Pick out all lines with the word "Grissom" from the records that follow.

[Saved entries]
──────────

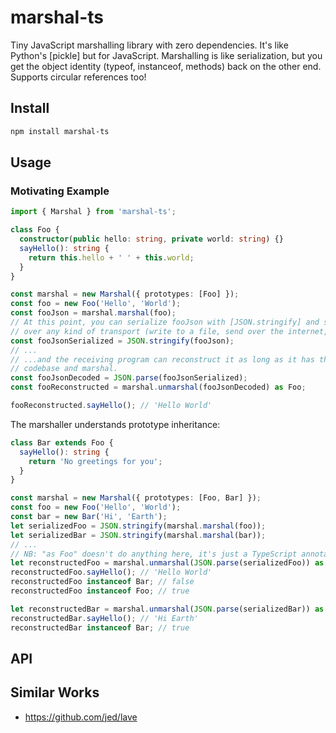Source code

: # marshal-ts

Tiny JavaScript marshalling library with zero dependencies. It's like Python's
[pickle] but for JavaScript. Marshalling is like serialization, but you get the 
object identity (typeof, instanceof, methods) back on the other end. Supports 
circular references too!

## Install

```sh
npm install marshal-ts
```

## Usage

### Motivating Example

```ts
import { Marshal } from 'marshal-ts';

class Foo {
  constructor(public hello: string, private world: string) {}
  sayHello(): string {
    return this.hello + ' ' + this.world;
  }
}

const marshal = new Marshal({ prototypes: [Foo] });
const foo = new Foo('Hello', 'World');
const fooJson = marshal.marshal(foo);
// At this point, you can serialize fooJson with [JSON.stringify] and send it 
// over any kind of transport (write to a file, send over the internet, etc.)
const fooJsonSerialized = JSON.stringify(fooJson);
// ...
// ...and the receiving program can reconstruct it as long as it has the same
// codebase and marshal.
const fooJsonDecoded = JSON.parse(fooJsonSerialized);
const fooReconstructed = marshal.unmarshal(fooJsonDecoded) as Foo;

fooReconstructed.sayHello(); // 'Hello World'
```

The marshaller understands prototype inheritance:

```ts
class Bar extends Foo {
  sayHello(): string {
    return 'No greetings for you';
  }
}

const marshal = new Marshal({ prototypes: [Foo, Bar] });
const foo = new Foo('Hello', 'World');
const bar = new Bar('Hi', 'Earth');
let serializedFoo = JSON.stringify(marshal.marshal(foo));
let serializedBar = JSON.stringify(marshal.marshal(bar));
// ...
// NB: "as Foo" doesn't do anything here, it's just a TypeScript annotation
let reconstructedFoo = marshal.unmarshal(JSON.parse(serializedFoo)) as Foo;
reconstructedFoo.sayHello(); // 'Hello World'
reconstructedFoo instanceof Bar; // false
reconstructedFoo instanceof Foo; // true

let reconstructedBar = marshal.unmarshal(JSON.parse(serializedBar)) as Bar;
reconstructedBar.sayHello(); // 'Hi Earth'
reconstructedBar instanceof Bar; // true
```

## API

## Similar Works

* https://github.com/jed/lave
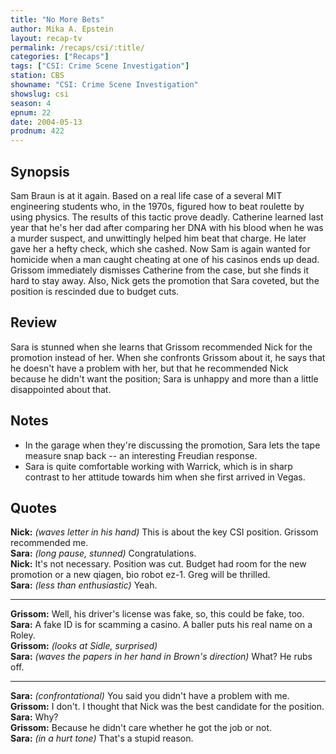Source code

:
 ```yaml
---
title: "No More Bets"
author: Mika A. Epstein
layout: recap-tv
permalink: /recaps/csi/:title/
categories: ["Recaps"]
tags: ["CSI: Crime Scene Investigation"]
station: CBS
showname: "CSI: Crime Scene Investigation"
showslug: csi
season: 4
epnum: 22
date: 2004-05-13
prodnum: 422  
---
```


## Synopsis

Sam Braun is at it again. Based on a real life case of a several MIT engineering students who, in the 1970s, figured how to beat roulette by using physics. The results of this tactic prove deadly. Catherine learned last year that he's her dad after comparing her DNA with his blood when he was a murder suspect, and unwittingly helped him beat that charge. He later gave her a hefty check, which she cashed. Now Sam is again wanted for homicide when a man caught cheating at one of his casinos ends up dead. Grissom immediately dismisses Catherine from the case, but she finds it hard to stay away. Also, Nick gets the promotion that Sara coveted, but the position is rescinded due to budget cuts.

## Review

Sara is stunned when she learns that Grissom recommended Nick for the promotion instead of her. When she confronts Grissom about it, he says that he doesn't have a problem with her, but that he recommended Nick because he didn't want the position; Sara is unhappy and more than a little disappointed about that.

## Notes

* In the garage when they're discussing the promotion, Sara lets the tape measure snap back -- an interesting Freudian response.  
* Sara is quite comfortable working with Warrick, which is in sharp contrast to her attitude towards him when she first arrived in Vegas.

## Quotes

**Nick:** _(waves letter in his hand)_ This is about the key CSI position. Grissom recommended me.  
**Sara:** _(long pause, stunned)_ Congratulations.  
**Nick:** It's not necessary. Position was cut. Budget had room for the new promotion or a new qiagen, bio robot ez-1. Greg will be thrilled.  
**Sara:** _(less than enthusiastic)_ Yeah.  

- - -

**Grissom:** Well, his driver's license was fake, so, this could be fake, too.  
**Sara:** A fake ID is for scamming a casino. A baller puts his real name on a Roley.  
**Grissom:** _(looks at Sidle, surprised)_  
**Sara:** _(waves the papers in her hand in Brown's direction)_ What? He rubs off.  

- - -

**Sara:** _(confrontational)_ You said you didn't have a problem with me.  
**Grissom:** I don't. I thought that Nick was the best candidate for the position.  
**Sara:** Why?  
**Grissom:** Because he didn't care whether he got the job or not.  
**Sara:** _(in a hurt tone)_ That's a stupid reason.
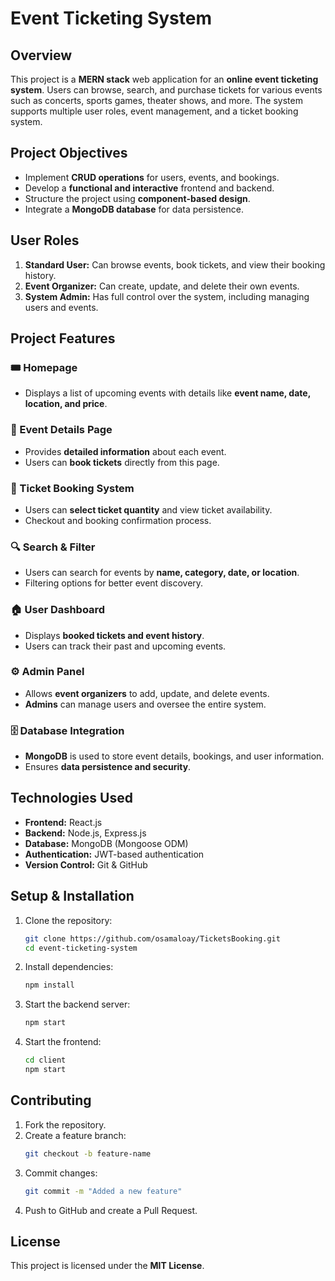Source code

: # Event Ticketing System

## Overview

This project is a **MERN stack** web application for an **online event ticketing system**. Users can browse, search, and purchase tickets for various events such as concerts, sports games, theater shows, and more. The system supports multiple user roles, event management, and a ticket booking system.

## Project Objectives

- Implement **CRUD operations** for users, events, and bookings.
- Develop a **functional and interactive** frontend and backend.
- Structure the project using **component-based design**.
- Integrate a **MongoDB database** for data persistence.

## User Roles

1. **Standard User:** Can browse events, book tickets, and view their booking history.
2. **Event Organizer:** Can create, update, and delete their own events.
3. **System Admin:** Has full control over the system, including managing users and events.

## Project Features

### 🎟️ Homepage

- Displays a list of upcoming events with details like **event name, date, location, and price**.

### 📄 Event Details Page

- Provides **detailed information** about each event.
- Users can **book tickets** directly from this page.

### 🛒 Ticket Booking System

- Users can **select ticket quantity** and view ticket availability.
- Checkout and booking confirmation process.

### 🔍 Search & Filter

- Users can search for events by **name, category, date, or location**.
- Filtering options for better event discovery.

### 🏠 User Dashboard

- Displays **booked tickets and event history**.
- Users can track their past and upcoming events.

### ⚙️ Admin Panel

- Allows **event organizers** to add, update, and delete events.
- **Admins** can manage users and oversee the entire system.

### 🗄️ Database Integration

- **MongoDB** is used to store event details, bookings, and user information.
- Ensures **data persistence and security**.

## Technologies Used

- **Frontend:** React.js
- **Backend:** Node.js, Express.js
- **Database:** MongoDB (Mongoose ODM)
- **Authentication:** JWT-based authentication
- **Version Control:** Git & GitHub

## Setup & Installation

1. Clone the repository:
   ```bash
   git clone https://github.com/osamaloay/TicketsBooking.git
   cd event-ticketing-system
   ```
2. Install dependencies:
   ```bash
   npm install
   ```
3. Start the backend server:
   ```bash
   npm start
   ```
4. Start the frontend:
   ```bash
   cd client
   npm start
   ```

## Contributing

1. Fork the repository.
2. Create a feature branch:
   ```bash
   git checkout -b feature-name
   ```
3. Commit changes:
   ```bash
   git commit -m "Added a new feature"
   ```
4. Push to GitHub and create a Pull Request.

## License

This project is licensed under the **MIT License**.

──────────

- **Written solution**:
Sam Braun is at it again. Based on a real life case of a several MIT engineering students who, in the 1970s, figured how to beat roulette by using physics. The results of this tactic prove deadly. Catherine learned last year that he's her dad after comparing her DNA with his blood when he was a murder suspect, and unwittingly helped him beat that charge. He later gave her a hefty check, which she cashed. Now Sam is again wanted for homicide when a man caught cheating at one of his casinos ends up dead. Grissom immediately dismisses Catherine from the case, but she finds it hard to stay away. Also, Nick gets the promotion that Sara coveted, but the position is rescinded due to budget cuts.
Sara is stunned when she learns that Grissom recommended Nick for the promotion instead of her. When she confronts Grissom about it, he says that he doesn't have a problem with her, but that he recommended Nick because he didn't want the position; Sara is unhappy and more than a little disappointed about that.
**Nick:** _(waves letter in his hand)_ This is about the key CSI position. Grissom recommended me.  
**Grissom:** Well, his driver's license was fake, so, this could be fake, too.  
**Grissom:** _(looks at Sidle, surprised)_  
**Grissom:** I don't. I thought that Nick was the best candidate for the position.  
**Grissom:** Because he didn't care whether he got the job or not.  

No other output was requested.